Le mot-clé du titre « fraternité » se décline, tout au long de ce petit « traité de philosophie de terrain », en un champ lexical abondant : « connivence », « confiance », « convivialité », « culture commune », « partage », « relations humaines », « entraide », « accueil », « protection », « liens », termes qui reviennent au fil des pages et qui unissent dans un engagement mutuel entraînant à sortir de soi pour vivre avec les autres et la société et procurant joie et liberté.

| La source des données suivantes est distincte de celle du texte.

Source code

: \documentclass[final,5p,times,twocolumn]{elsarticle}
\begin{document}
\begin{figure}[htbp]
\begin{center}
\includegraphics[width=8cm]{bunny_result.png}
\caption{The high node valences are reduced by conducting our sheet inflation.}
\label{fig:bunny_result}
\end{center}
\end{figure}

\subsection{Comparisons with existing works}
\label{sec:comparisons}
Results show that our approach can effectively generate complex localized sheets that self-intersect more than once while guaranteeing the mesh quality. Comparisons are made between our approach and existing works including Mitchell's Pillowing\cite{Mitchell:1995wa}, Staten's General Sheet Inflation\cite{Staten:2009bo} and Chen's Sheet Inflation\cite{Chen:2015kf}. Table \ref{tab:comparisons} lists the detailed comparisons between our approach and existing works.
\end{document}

Même dans les tâches les plus humbles, l'espoir d'une relation à l'autre subsiste car « nous sommes fabriqués comme ça : des êtres de relation, profondément empathiques, engagés avec et pour les autres » (p.9). Cet engagement libre et non imposé qui procure la joie de vivre, est contredit de nos jours par le pessimisme et la tristesse dans lesquels, si l'on en croit nombre d'enquêtes, semblent, à la différence de sociétés beaucoup moins riches, se complaire les Français et qui proviennent moins de difficultés économiques ou d'un sentiment d'insécurité que d'un manque d'engagement dans une représentation positive de la fraternité. C'est parce que le tissu relationnel s'appauvrit que notre société s'affaisse.
Cet engagement doit se vivre d'abord dans des relations de proximité, inscrites dans le quotidien où s'expérimentent sollicitude, débat, voire tensions, jeux d'alliances, de pouvoir et de réconciliation. D'où le plaidoyer pour la création d' « équipes citoyennes », car un engagement ne peut se vivre dans l'isolement, mais doit s'organiser dans des projets communs, au sein de collectivités.
On sent, à travers ces pages, la force de l'engagement de terrain de l'auteur qui durant de longues années a été très actif, en banlieue parisienne au sein d'Emmaüs puis des Petits Frères des Pauvres, pour remédier à l'isolement social des personnes âgées, des handicapés, des pauvres, qui conduit à une sorte de culpabilité et de repli oppressant sur soi. L'engagement ainsi conçu, libre et exigeant un effort, participe à la lutte contre la dépression sociale et, en même temps, donne sens à toute une vie. « S'engager emmène à vivre d'une utopie, celle de croire en la transformation sociale à venir » (p.28).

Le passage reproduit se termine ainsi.